Thoughts on voluntary redundancy?

(8 Posts)
mandyg27 Tue 12-May-20 18:24:02

The company I work for have been hit very hard by the coronavirus outbreak and have just announced a voluntary redundancy scheme. They are offering extremely generous terms, and if I was accepted I would receive quite a substantial payout. However, I would need to make a decision and start the application process quite quickly.

I was genuinely already looking to leave, for several reasons, but obviously I would much prefer to take my time to find the right role and have something confirmed before handing my notice in. I have now started looking but it's unlikely I'll be able to get an offer sorted before the deadline. This isn't something I've been through before and I'm also concerned about how it may look to any future employers.

Does anyone have any experiences (good or bad!) that they would be willing to share?

OP’s posts: |
maxelly Wed 13-May-20 11:31:54

I haven't personally taken VR but work in HR and administer VR schemes a lot. It's always a tricky one because you've got to weigh up the size of the payout with the time you think it will take you to find another role and obviously with the current uncertainty in the economy it's hard to know what that looks like right now. In terms of how it looks to future employers, I think you will be fine so long as you don't end up with a very long gap in employment on your CV - or if you do you have a good reason for that e.g. you took the opportunity to have a career break to study/spend time with family/travel (ha, not at the moment!) etc.

Some employers are I guess automatically suspicious of someone who has been made redundant (voluntary or compulsory) in case it was their previous employer using redundancy to get rid of them due to under-performance or bad conduct or something, but this is more the case in boom economic times or in industries/roles where redundancy would be uncommon due to high demand. I think there will unfortunately be a lot of people who lose their jobs due to COVID in the next few years so I doubt that will apply. And if you can get a good personal reference from your employer as part of the 'deal' (i.e. one actually stating your personal qualities and performance etc not the bland HR template setting out dates, that would be great. But some employers won't give these any more). I don't think it being a voluntary redundancy makes too much difference compared to a compulsory personally, although maybe others would disagree?

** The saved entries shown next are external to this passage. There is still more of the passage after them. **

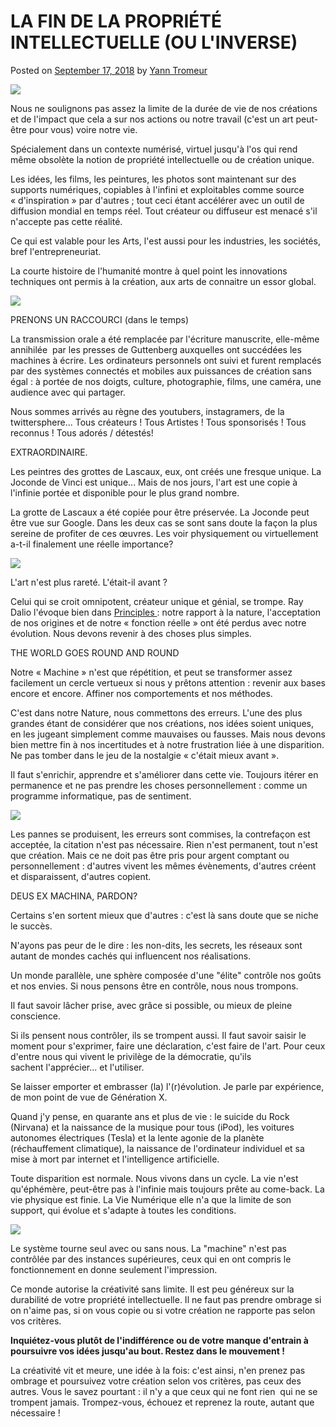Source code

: LA FIN DE LA PROPRIÉTÉ INTELLECTUELLE (OU L'INVERSE)
====================================================

Posted on [September 17, 2018](https://iooikos.co/blog-post/la-fin-de-la-creativite-de-lart-dentreprendre-ou-pas-2/) by [Yann Tromeur](https://iooikos.co/author/gmailyatr/)

[![](https://i0.wp.com/iooikos.co/wp-content/uploads/2018/08/3.png?fit=538%2C359&ssl=1)](https://iooikos.co/blog-post/la-fin-de-la-creativite-de-lart-dentreprendre-ou-pas-2/)

Nous ne soulignons pas assez la limite de la durée de vie de nos créations et de l'impact que cela a sur nos actions ou notre travail (c'est un art peut-être pour vous) voire notre vie.

Spécialement dans un contexte numérisé, virtuel jusqu'à l'os qui rend même obsolète la notion de propriété intellectuelle ou de création unique.

Les idées, les films, les peintures, les photos sont maintenant sur des supports numériques, copiables à l'infini et exploitables comme source « d'inspiration » par d'autres ; tout ceci étant accélérer avec un outil de diffusion mondial en temps réel. Tout créateur ou diffuseur est menacé s'il n'accepte pas cette réalité.

Ce qui est valable pour les Arts, l'est aussi pour les industries, les sociétés, bref l'entrepreneuriat.

La courte histoire de l'humanité montre à quel point les innovations techniques ont permis à la création, aux arts de connaitre un essor global.

![](https://static.wixstatic.com/media/fc3094f1b62a47c8bd571751e41435e5.jpg/v1/fill/w_484,h_323,al_c,q_80,usm_0.66_1.00_0.01/fc3094f1b62a47c8bd571751e41435e5.webp)

PRENONS UN RACCOURCI (dans le temps)

La transmission orale a été remplacée par l'écriture manuscrite, elle-même annihilée  par les presses de Guttenberg auxquelles ont succédées les machines à écrire. Les ordinateurs personnels ont suivi et furent remplacés par des systèmes connectés et mobiles aux puissances de création sans égal : à portée de nos doigts, culture, photographie, films, une caméra, une audience avec qui partager.

Nous sommes arrivés au règne des youtubers, instagramers, de la twittersphere... Tous créateurs ! Tous Artistes ! Tous sponsorisés ! Tous reconnus ! Tous adorés / détestés!

EXTRAORDINAIRE.

Les peintres des grottes de Lascaux, eux, ont créés une fresque unique. La Joconde de Vinci est unique... Mais de nos jours, l'art est une copie à l'infinie portée et disponible pour le plus grand nombre.

La grotte de Lascaux a été copiée pour être préservée. La Joconde peut être vue sur Google. Dans les deux cas se sont sans doute la façon la plus sereine de profiter de ces œuvres. Les voir physiquement ou virtuellement a-t-il finalement une réelle importance?

![](https://i0.wp.com/media.carredartistes.com/img/cms/Blog/2017-03-23-Joconde/la-joconde-musee.png?w=700&ssl=1)

L'art n'est plus rareté. L'était-il avant ?

Celui qui se croit omnipotent, créateur unique et génial, se trompe. Ray Dalio l'évoque bien dans [Principles ](https://www.principles.com/): notre rapport à la nature, l'acceptation de nos origines et de notre « fonction réelle » ont été perdus avec notre évolution. Nous devons revenir à des choses plus simples.

THE WORLD GOES ROUND AND ROUND

Notre « Machine » n'est que répétition, et peut se transformer assez facilement un cercle vertueux si nous y prêtons attention : revenir aux bases encore et encore. Affiner nos comportements et nos méthodes.

C'est dans notre Nature, nous commettons des erreurs. L'une des plus grandes étant de considérer que nos créations, nos idées soient uniques, en les jugeant simplement comme mauvaises ou fausses. Mais nous devons bien mettre fin à nos incertitudes et à notre frustration liée à une disparition. Ne pas tomber dans le jeu de la nostalgie « c'était mieux avant ».

Il faut s'enrichir, apprendre et s'améliorer dans cette vie. Toujours itérer en permanence et ne pas prendre les choses personnellement : comme un programme informatique, pas de sentiment.

![](https://static.wixstatic.com/media/9db692c173054457a16879a1ffbc976c.jpg/v1/fill/w_484,h_321,al_c,q_80,usm_0.66_1.00_0.01/9db692c173054457a16879a1ffbc976c.webp)

Les pannes se produisent, les erreurs sont commises, la contrefaçon est acceptée, la citation n'est pas nécessaire. Rien n'est permanent, tout n'est que création. Mais ce ne doit pas être pris pour argent comptant ou personnellement : d'autres vivent les mêmes évènements, d'autres créent et disparaissent, d'autres copient.

DEUS EX MACHINA, PARDON?

Certains s'en sortent mieux que d'autres : c'est là sans doute que se niche le succès.

N'ayons pas peur de le dire : les non-dits, les secrets, les réseaux sont autant de mondes cachés qui influencent nos réalisations.

Un monde parallèle, une sphère composée d'une "élite" contrôle nos goûts et nos envies. Si nous pensons être en contrôle, nous nous trompons.

Il faut savoir lâcher prise, avec grâce si possible, ou mieux de pleine conscience.

Si ils pensent nous contrôler, ils se trompent aussi. Il faut savoir saisir le moment pour s'exprimer, faire une déclaration, c'est faire de l'art. Pour ceux d'entre nous qui vivent le privilège de la démocratie, qu'ils sachent l'apprécier... et l'utiliser.

Se laisser emporter et embrasser (la) l'(r)évolution. Je parle par expérience, de mon point de vue de Génération X.

Quand j'y pense, en quarante ans et plus de vie : le suicide du Rock (Nirvana) et la naissance de la musique pour tous (iPod), les voitures autonomes électriques (Tesla) et la lente agonie de la planète (réchauffement climatique), la naissance de l'ordinateur individuel et sa mise à mort par internet et l'intelligence artificielle.

Toute disparition est normale. Nous vivons dans un cycle. La vie n'est qu'éphémère, peut-être pas à l'infinie mais toujours prête au come-back. La vie physique est finie. La Vie Numérique elle n'a que la limite de son support, qui évolue et s'adapte à toutes les conditions.

![](https://static.wixstatic.com/media/f989ac0c56e5c25d476124e2dcbe8c47.jpg/v1/fill/w_484,h_363,al_c,q_80,usm_0.66_1.00_0.01/f989ac0c56e5c25d476124e2dcbe8c47.webp)

Le système tourne seul avec ou sans nous. La "machine" n'est pas contrôlée par des instances supérieures, ceux qui en ont compris le fonctionnement en donne seulement l'impression.

Ce monde autorise la créativité sans limite. Il est peu généreux sur la durabilité de votre propriété intellectuelle. Il ne faut pas prendre ombrage si on n'aime pas, si on vous copie ou si votre création ne rapporte pas selon vos critères.

**Inquiétez-vous plutôt de l'indifférence ou de votre manque d'entrain à poursuivre vos idées jusqu'au bout. Restez dans le mouvement !**

La créativité vit et meure, une idée à la fois: c'est ainsi, n'en prenez pas ombrage et poursuivez votre création selon vos critères, pas ceux des autres. Vous le savez pourtant : il n'y a que ceux qui ne font rien  qui ne se trompent jamais. Trompez-vous, échouez et reprenez la route, autant que nécessaire !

Overall if on comparison of the compensation you are being offered offset against your 'realistic worst case' scenario of how long you will be unemployed for still stacks up well then makes sense to go for it. Also, how likely do you think it is that if you don't take this deal you will end up being made compulsorily redundant anyway, and how do the compulsory/contractual terms compare to what you'd get then, as that is another valid consideration? If for instance you are being offered a year's salary to leave now, if you don't take it you'd be highly likely to be redundant within 6 months and would only get a month's salary then, seems to make sense to take it?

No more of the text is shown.